Why Olly Alexander was a forgotten face in Eurovision school reunion crowd

Olly Alexander stands facing the camera but with his head to the side and tilted up, holding his microphone to his mouth. Dancers are on the floor around him. They are in a green, tiled box on the stage.
Olly Alexander performing in Eurovision. Outside the arena in Malmö his song Dizzy was rarely heard. Photograph: Jessica Gow/TT News Agency/AFP/Getty Images

Though it takes place every 12 months, to understand the dynamics of the Eurovision public vote it may be useful to think of the song contest as a kind of school reunion. There’s a basic feeling of shared belonging fostered by geographic proximity among the 26-pupil class in the grand final, but it’s fair to say most of them haven’t thought about each other much for some time. Life got in the way. So when they meet, there’s joy in recognising the familiar and discovering the new.
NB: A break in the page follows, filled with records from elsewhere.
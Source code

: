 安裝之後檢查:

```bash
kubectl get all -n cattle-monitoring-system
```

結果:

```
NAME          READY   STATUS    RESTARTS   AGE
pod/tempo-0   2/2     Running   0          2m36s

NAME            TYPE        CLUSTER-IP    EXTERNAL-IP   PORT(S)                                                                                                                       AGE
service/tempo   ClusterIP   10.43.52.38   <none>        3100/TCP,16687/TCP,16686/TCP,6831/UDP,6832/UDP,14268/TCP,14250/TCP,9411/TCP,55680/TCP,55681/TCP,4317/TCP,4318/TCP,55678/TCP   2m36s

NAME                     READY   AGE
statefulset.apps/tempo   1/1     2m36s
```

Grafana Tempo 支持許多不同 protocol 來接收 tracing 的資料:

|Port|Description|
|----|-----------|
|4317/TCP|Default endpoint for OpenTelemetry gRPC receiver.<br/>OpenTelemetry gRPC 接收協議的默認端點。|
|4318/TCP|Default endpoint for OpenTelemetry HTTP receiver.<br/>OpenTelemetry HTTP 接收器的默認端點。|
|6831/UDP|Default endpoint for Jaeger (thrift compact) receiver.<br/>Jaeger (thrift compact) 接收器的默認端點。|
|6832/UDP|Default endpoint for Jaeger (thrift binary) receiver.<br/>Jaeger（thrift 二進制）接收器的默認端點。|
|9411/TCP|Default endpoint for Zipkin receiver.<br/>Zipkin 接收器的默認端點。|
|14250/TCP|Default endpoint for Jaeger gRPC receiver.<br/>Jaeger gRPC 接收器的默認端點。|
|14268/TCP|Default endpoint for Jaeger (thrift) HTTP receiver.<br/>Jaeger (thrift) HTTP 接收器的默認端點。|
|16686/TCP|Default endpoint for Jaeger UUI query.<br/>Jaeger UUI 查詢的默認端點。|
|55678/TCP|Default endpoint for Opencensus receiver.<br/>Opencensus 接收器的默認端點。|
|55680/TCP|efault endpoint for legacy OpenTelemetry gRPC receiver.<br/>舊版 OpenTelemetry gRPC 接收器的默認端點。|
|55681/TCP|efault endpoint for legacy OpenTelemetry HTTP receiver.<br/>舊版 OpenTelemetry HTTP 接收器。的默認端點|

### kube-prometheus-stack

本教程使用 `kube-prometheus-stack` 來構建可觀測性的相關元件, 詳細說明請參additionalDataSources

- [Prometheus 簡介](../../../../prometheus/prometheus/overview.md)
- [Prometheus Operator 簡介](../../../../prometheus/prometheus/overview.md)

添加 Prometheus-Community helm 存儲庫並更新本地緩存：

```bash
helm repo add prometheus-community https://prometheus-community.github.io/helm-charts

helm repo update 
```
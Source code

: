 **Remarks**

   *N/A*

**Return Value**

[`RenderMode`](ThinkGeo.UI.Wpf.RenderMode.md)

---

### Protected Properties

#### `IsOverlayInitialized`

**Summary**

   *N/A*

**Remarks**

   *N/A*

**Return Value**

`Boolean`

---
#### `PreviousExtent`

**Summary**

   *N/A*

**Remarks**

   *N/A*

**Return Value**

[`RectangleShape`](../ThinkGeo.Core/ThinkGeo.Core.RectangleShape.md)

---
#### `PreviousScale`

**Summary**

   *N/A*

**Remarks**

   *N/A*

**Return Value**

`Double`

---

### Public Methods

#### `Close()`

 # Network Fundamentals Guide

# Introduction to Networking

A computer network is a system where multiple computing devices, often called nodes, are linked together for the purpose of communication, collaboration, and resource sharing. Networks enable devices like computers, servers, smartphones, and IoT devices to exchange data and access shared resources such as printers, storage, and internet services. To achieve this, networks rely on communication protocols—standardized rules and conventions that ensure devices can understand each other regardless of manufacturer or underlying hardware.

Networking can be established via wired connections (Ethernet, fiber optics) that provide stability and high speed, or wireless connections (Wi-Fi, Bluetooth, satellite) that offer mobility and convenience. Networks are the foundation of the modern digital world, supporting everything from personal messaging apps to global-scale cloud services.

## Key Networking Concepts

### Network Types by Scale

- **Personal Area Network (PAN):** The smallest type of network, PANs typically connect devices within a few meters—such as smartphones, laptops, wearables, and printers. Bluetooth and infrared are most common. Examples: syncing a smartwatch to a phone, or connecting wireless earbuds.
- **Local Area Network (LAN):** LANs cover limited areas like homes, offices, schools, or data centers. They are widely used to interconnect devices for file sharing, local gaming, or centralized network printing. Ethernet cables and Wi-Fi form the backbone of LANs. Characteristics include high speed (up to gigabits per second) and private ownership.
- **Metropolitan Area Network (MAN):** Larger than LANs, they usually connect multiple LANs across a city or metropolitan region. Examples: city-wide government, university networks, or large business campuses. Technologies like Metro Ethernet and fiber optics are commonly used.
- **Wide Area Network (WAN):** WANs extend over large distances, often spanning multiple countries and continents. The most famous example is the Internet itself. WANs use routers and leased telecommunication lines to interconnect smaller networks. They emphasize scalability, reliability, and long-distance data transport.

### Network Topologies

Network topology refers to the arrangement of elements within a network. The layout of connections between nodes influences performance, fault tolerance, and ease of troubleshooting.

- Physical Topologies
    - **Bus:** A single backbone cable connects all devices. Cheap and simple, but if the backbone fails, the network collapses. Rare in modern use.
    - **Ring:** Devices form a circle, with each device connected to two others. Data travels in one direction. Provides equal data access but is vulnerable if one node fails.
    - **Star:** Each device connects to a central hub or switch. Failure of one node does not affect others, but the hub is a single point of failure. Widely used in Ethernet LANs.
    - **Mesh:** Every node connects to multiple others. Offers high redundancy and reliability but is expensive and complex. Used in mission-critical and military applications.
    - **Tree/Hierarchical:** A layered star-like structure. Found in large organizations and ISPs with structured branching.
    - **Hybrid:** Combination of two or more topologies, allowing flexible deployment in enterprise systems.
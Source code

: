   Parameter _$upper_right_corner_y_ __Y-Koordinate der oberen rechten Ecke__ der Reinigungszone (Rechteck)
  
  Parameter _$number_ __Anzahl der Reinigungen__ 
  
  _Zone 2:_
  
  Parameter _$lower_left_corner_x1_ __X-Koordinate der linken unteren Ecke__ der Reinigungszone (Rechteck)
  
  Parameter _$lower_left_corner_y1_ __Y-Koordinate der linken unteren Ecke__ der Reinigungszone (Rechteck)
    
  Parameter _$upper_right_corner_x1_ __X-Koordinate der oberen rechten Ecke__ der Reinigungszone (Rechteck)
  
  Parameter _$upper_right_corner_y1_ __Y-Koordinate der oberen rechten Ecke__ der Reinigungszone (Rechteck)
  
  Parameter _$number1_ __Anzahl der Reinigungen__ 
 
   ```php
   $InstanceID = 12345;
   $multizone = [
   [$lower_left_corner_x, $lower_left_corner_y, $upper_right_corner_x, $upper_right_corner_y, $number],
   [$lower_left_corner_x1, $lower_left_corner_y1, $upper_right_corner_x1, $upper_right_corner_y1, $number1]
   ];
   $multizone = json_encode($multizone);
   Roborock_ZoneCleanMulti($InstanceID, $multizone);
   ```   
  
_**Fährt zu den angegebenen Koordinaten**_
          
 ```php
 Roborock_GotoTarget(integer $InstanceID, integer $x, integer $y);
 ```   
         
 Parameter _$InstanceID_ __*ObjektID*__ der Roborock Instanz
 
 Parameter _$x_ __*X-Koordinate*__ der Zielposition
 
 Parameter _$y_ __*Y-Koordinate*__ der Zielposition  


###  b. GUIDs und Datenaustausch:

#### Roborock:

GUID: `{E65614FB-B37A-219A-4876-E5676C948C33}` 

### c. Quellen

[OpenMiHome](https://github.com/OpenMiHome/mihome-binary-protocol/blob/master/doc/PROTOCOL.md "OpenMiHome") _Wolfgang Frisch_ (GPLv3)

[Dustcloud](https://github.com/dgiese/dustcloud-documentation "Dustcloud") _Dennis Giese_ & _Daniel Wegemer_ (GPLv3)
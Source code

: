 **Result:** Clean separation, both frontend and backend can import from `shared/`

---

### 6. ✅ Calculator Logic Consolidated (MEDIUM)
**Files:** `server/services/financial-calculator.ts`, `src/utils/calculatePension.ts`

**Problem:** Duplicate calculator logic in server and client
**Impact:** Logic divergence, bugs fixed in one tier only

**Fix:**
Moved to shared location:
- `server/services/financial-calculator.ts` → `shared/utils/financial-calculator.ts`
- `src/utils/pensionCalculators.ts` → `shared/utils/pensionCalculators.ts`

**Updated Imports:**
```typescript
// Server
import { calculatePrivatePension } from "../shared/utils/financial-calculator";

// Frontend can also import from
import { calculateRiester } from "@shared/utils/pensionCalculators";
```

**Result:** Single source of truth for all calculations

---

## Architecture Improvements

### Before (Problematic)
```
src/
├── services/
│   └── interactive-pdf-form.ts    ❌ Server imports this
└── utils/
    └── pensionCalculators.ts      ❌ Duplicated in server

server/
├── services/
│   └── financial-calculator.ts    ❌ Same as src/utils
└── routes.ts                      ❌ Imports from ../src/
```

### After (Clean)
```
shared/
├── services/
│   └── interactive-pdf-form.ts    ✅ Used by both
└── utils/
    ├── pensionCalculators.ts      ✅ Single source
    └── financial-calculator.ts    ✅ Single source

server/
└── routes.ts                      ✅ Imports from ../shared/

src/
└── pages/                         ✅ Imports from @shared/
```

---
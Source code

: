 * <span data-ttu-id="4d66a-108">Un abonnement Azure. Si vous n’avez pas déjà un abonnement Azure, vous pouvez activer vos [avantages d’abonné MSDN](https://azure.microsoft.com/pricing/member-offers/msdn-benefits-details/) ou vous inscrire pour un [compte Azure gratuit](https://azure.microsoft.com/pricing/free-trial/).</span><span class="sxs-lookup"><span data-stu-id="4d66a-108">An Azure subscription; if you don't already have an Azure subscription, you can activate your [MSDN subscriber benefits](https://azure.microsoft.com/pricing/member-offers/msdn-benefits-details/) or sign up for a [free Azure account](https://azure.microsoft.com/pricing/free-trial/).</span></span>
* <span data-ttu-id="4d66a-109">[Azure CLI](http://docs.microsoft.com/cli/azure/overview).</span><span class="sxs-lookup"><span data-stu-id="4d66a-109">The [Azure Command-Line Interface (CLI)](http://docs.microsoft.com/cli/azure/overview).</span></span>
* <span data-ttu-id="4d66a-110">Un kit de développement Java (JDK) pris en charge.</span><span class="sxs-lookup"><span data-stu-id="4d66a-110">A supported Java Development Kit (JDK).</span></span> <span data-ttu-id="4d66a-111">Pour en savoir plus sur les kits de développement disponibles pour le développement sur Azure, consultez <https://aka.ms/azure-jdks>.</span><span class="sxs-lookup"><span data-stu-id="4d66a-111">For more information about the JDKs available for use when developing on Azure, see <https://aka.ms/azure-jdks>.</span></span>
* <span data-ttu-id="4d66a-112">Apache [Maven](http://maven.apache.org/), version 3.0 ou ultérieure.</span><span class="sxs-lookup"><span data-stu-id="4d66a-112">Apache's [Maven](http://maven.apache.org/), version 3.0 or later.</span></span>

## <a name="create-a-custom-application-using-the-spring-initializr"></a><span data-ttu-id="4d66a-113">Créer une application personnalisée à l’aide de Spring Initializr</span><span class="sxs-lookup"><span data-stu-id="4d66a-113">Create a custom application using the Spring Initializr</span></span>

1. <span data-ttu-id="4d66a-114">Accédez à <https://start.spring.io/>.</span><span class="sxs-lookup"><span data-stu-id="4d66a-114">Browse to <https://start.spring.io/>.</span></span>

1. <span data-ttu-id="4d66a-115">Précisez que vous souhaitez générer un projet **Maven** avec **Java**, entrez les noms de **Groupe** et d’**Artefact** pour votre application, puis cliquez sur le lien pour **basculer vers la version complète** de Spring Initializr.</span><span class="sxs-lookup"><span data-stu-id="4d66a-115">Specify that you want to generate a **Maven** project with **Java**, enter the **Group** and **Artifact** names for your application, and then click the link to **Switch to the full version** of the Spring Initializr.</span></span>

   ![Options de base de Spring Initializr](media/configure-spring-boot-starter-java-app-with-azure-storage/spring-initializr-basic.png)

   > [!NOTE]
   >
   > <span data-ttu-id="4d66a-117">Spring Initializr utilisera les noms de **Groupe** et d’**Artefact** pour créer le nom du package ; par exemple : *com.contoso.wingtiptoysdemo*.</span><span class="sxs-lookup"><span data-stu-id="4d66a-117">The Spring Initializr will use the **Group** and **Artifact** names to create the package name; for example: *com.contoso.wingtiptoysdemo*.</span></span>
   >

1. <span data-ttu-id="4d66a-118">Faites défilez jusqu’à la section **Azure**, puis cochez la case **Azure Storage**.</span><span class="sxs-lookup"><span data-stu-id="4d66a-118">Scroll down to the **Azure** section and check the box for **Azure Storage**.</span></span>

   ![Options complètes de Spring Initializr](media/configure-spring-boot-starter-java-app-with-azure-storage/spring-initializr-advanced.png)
Portugal is still the same as when you last raised a glass together. Finland has let itself go a bit. Ireland has definitely changed. And who thought Switzerland, of all places, would triumph like that?

Songs that land in that tight space between continuity and novelty will often do well in the audience vote. Think Croatia, which nearly swept into the top spot at the last minute: traditional frilly folk costumes, but with smudged eyeliner and a choker. An age-old tale about young folk leaving behind Balkan village life, but underscored with choppy industrial metal chords.

Then there’s Ireland’s entry, which got 136 points from the audience: heathen Ouija pop from the place once considered the most Catholic of countries. Or the Netherlands, which came second on public votes in Thursday’s semi-final before being controversially disqualified before the final: inane dance, but with a serious story about free movement.

Which is one answer as to why the UK’s Olly Alexander scored so poorly on Saturday night. Britain has a structural disadvantage because it has been a dominant force in pop culture terms for so long – ever-present on Spotify playlists, in Netflix catalogues and bestseller charts in many countries on the continent. A non-binary performer from Switzerland was novel, whereas queer aesthetics in a British act hardly come with the shock of the new. Everyone listening in Malmö clocked that the opening chords of Dizzy were a reference to the Pet Shop Boys’ It’s a Sin.

Alexander’s entry was a well-crafted pop song that should do very well on the radio – its decent score from the music executives in the jury vote showed as much. But it was also not especially risky: there was no sense that this particular performer was taking a punt at the risk of making a fool of himself on the night.

Walking through Sweden’s third city over the last four days, it was possible to get a pretty good sense of which songs had a chance of doing well in the final because they boomed out of the clubs at night and were hummed on over-filled trains. The Guardian didn’t hear Dizzy outside the arena once. If this were a school reunion, some hungover heads would have been scratched on Sunday morning trying to remember if the UK turned up at all.